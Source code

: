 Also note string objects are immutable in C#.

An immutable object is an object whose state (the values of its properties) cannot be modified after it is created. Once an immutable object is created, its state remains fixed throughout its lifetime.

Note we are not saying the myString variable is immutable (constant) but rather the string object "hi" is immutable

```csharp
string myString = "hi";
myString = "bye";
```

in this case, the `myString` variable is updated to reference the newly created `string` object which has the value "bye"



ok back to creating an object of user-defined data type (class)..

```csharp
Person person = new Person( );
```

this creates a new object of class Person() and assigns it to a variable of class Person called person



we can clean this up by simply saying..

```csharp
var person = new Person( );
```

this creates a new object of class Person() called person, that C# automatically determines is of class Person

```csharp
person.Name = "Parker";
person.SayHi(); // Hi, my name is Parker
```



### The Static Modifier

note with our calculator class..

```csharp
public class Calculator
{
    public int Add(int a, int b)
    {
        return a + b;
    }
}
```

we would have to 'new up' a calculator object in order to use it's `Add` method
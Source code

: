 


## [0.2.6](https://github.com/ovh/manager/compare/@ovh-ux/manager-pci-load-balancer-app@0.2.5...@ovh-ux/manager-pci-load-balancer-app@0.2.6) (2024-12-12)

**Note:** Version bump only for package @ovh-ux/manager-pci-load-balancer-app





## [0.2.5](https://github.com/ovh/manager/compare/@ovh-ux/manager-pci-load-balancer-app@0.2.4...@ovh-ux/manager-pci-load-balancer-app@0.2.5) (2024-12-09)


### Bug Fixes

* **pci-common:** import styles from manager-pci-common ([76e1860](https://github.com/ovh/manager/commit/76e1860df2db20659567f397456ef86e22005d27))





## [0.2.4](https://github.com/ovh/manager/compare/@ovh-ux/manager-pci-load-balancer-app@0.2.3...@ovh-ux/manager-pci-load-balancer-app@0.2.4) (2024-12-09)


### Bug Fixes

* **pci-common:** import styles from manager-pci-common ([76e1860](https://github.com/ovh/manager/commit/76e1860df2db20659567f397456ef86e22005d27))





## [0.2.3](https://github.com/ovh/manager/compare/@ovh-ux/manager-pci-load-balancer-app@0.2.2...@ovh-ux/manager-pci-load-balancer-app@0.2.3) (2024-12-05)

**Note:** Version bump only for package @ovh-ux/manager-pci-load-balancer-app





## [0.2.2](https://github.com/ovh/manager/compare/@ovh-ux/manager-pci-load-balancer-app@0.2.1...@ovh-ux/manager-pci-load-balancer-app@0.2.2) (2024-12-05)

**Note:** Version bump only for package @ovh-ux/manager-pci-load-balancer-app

(WHAT YOU HAVE TO DO) Please make the answer a complete, exact reproduction of the records.

(THE ANSWER)
Source code

: Also note string objects are immutable in C#.

An immutable object is an object whose state (the values of its properties) cannot be modified after it is created. Once an immutable object is created, its state remains fixed throughout its lifetime.

Note we are not saying the myString variable is immutable (constant) but rather the string object "hi" is immutable

```csharp
string myString = "hi";
myString = "bye";
```

in this case, the `myString` variable is updated to reference the newly created `string` object which has the value "bye"



ok back to creating an object of user-defined data type (class)..

```csharp
Person person = new Person( );
```

this creates a new object of class Person() and assigns it to a variable of class Person called person



we can clean this up by simply saying..

```csharp
var person = new Person( );
```

this creates a new object of class Person() called person, that C# automatically determines is of class Person

```csharp
person.Name = "Parker";
person.SayHi(); // Hi, my name is Parker
```



### The Static Modifier

note with our calculator class..

```csharp
public class Calculator
{
    public int Add(int a, int b)
    {
        return a + b;
    }
}
```

we would have to 'new up' a calculator object in order to use it's `Add` method
Source code

: 


## [0.2.6](https://github.com/ovh/manager/compare/@ovh-ux/manager-pci-load-balancer-app@0.2.5...@ovh-ux/manager-pci-load-balancer-app@0.2.6) (2024-12-12)

**Note:** Version bump only for package @ovh-ux/manager-pci-load-balancer-app





## [0.2.5](https://github.com/ovh/manager/compare/@ovh-ux/manager-pci-load-balancer-app@0.2.4...@ovh-ux/manager-pci-load-balancer-app@0.2.5) (2024-12-09)


### Bug Fixes

* **pci-common:** import styles from manager-pci-common ([76e1860](https://github.com/ovh/manager/commit/76e1860df2db20659567f397456ef86e22005d27))





## [0.2.4](https://github.com/ovh/manager/compare/@ovh-ux/manager-pci-load-balancer-app@0.2.3...@ovh-ux/manager-pci-load-balancer-app@0.2.4) (2024-12-09)


### Bug Fixes

* **pci-common:** import styles from manager-pci-common ([76e1860](https://github.com/ovh/manager/commit/76e1860df2db20659567f397456ef86e22005d27))





## [0.2.3](https://github.com/ovh/manager/compare/@ovh-ux/manager-pci-load-balancer-app@0.2.2...@ovh-ux/manager-pci-load-balancer-app@0.2.3) (2024-12-05)

**Note:** Version bump only for package @ovh-ux/manager-pci-load-balancer-app





## [0.2.2](https://github.com/ovh/manager/compare/@ovh-ux/manager-pci-load-balancer-app@0.2.1...@ovh-ux/manager-pci-load-balancer-app@0.2.2) (2024-12-05)

**Note:** Version bump only for package @ovh-ux/manager-pci-load-balancer-app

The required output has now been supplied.